Topic or a Queue - What exactly is Apache Kafka?
Debunk a common misconception with Apache Kafka.
The number of myths and misconceptions associated with a technology is directly proportional to it's popularity i.e. the more tenured and widely-used a technology is, the likelihood of misnomers floating around is quite high. Apache Kafka is no different! It's sometimes referred to as a "queuing service" (terrible!), "pub/sub system" (acceptable, but not quite there), "messaging system" (not too bad) etc.
An "event streaming platform" is an accurate description by the way and well explained in the documentation as well.
But something more widespread (at least in my experience and discussion with fellow developers) is the confusion around Whether Kafka is a Topic, or a Queue? In addition to the "too many names" problem, what compounds this confusion is the fact that the word
topic can be interpreted in a specific way in the world of "messaging systems" - more on this later in the blog post.
In the case of Kafka, a Topic is a fundamental construct - think of it as something you send data to and receive data from.
Take a step back and recap the basic semantics of a queue. At a high-level, the basic concepts of Queue based systems are - the queue (obviously!), worker processes (programs that get data from a queue and process it) and the distribution of the queue workload among the different worker processes.
To design a horizontally scalable system, you need to have multiple consumers processing data from the queue. The work distribution is such that each consumer gets a different set of items to process.
How this is implemented, differs from system to system e.g. Kafka, Rabbit MQ, JMS (which is a specification with vendor specific implementations), etc.
Spoiler! Consumer Groups and topics allow Kafka to behave like a Queue. Continue reading for the details.
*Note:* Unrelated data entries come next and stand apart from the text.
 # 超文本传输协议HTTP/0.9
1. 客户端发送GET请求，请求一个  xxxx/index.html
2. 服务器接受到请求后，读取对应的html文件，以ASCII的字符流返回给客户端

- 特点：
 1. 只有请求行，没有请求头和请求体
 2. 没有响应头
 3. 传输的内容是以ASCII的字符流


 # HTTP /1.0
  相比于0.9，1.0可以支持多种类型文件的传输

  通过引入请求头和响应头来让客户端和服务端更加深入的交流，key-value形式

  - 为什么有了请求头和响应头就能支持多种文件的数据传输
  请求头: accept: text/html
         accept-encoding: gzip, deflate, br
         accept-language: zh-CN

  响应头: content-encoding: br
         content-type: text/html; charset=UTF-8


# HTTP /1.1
A typical application that needs to process data in Kafka uses the Consumer client API. It specifies which topic(s) it needs to get data from, processes it, commits offsets, etc.
In fact, even with higher level components such as Kafka Connect or Kafka Streams, you end up using the Kafka Consumer API (indirectly) without being exposed to the underlying details
If a single consumer does not suffice i.e. it is unable to process data quickly enough to keep up with the rate of production, you can start additional consumer instances (horizontal scaling). All these instances can be categorized under a single (logical) entity known as a Consumer Group and Kafka will take care of distributing the workload among these individual instances.
The exact mechanics, protocol etc. of how this happens is outside the scope of this blog post
For fault tolerance and scalability, a Kafka topic is further divided into units called
partitions. Consumer Groups allow Kafka to behave like a Queue, since each consumer instance in a group processes data from a non-overlapping set of partitions (within a Kafka topic). This is due to the default RangeAssignor partition assignment strategy. But you could potentially use other strategies which adopt a different approach - for example,
CooperativeStickyAssignor that's maximally balanced while preserving as many existing partition assignments as possible.
This diagram can help clarify this:
CG2 stand for two Consumer Groups that are consuming from a single Kafka topic with four partitions -
The maximum number of consumers (hence the parallelism) depends on the number of topic partitions. Say you have four partitions in a topic and start with two consumers (in a group), each consumer will be allocated two partitions each. You can scale out your processing to a maximum of four instances, in which case each consumer will be assigned to one partition.
Topics (sometimes also referred to as channels) are key to Publish-Subscribe systems - they are used to broadcast information to all subscribers.
See how it's different from a queue where each consumer (assuming there are multiple consumers) instance processes a different set of data?
Spoiler! Consumer Groups and topics allow Kafka to behave like a Topic (in a pub/sub system). Continue reading for the details.
Since data in Kafka is durable, it's common to use the same data in a variety of ways for different requirements. Thus you will end up building multiple applications, each consuming data from the same Kafka topic(s) but processing it in a specific (and different manner). Say, one application persists data in Kafka topics to a database (perhaps using Kafka Connect), another one simply filters data based on business rules, and yet another service executes stateful operations such as aggregations (maybe with Kafka Streams?) - it all depends on what your use-cases are.
![Kafka cluster with 2 server nodes, and 2 consumer groups "A" and "B"](https://kafka.apache.org/32/images/consumer-groups.png "Kafka cluster with 2 server nodes, and 2 consumer groups "A" and "B"")
Diagram from the Apache Kafka documentation
In this diagram
Consumer Group A and
Consumer Group B can be thought of as different applications and both will receive all the data from a topic - this is the key!
See how it aligns with the general pub/sub semantics that use topics to broadcast data to all the subscribers?
With Kafka, you can leverage both Queue and Pub/Sub (or topic) based messaging semantics, thanks to a combination of Consumer Groups, Topics and Partitions. To make the most out of Kafka, you will likely end up using both of them!
To keep things simple, I used the Kafka Consumer client API to demonstrate the concepts, but there is more. If you haven't already, I would highly recommend reading through how Sink connectors use the same paradigm on top of Kafka Connect to achieve their goals.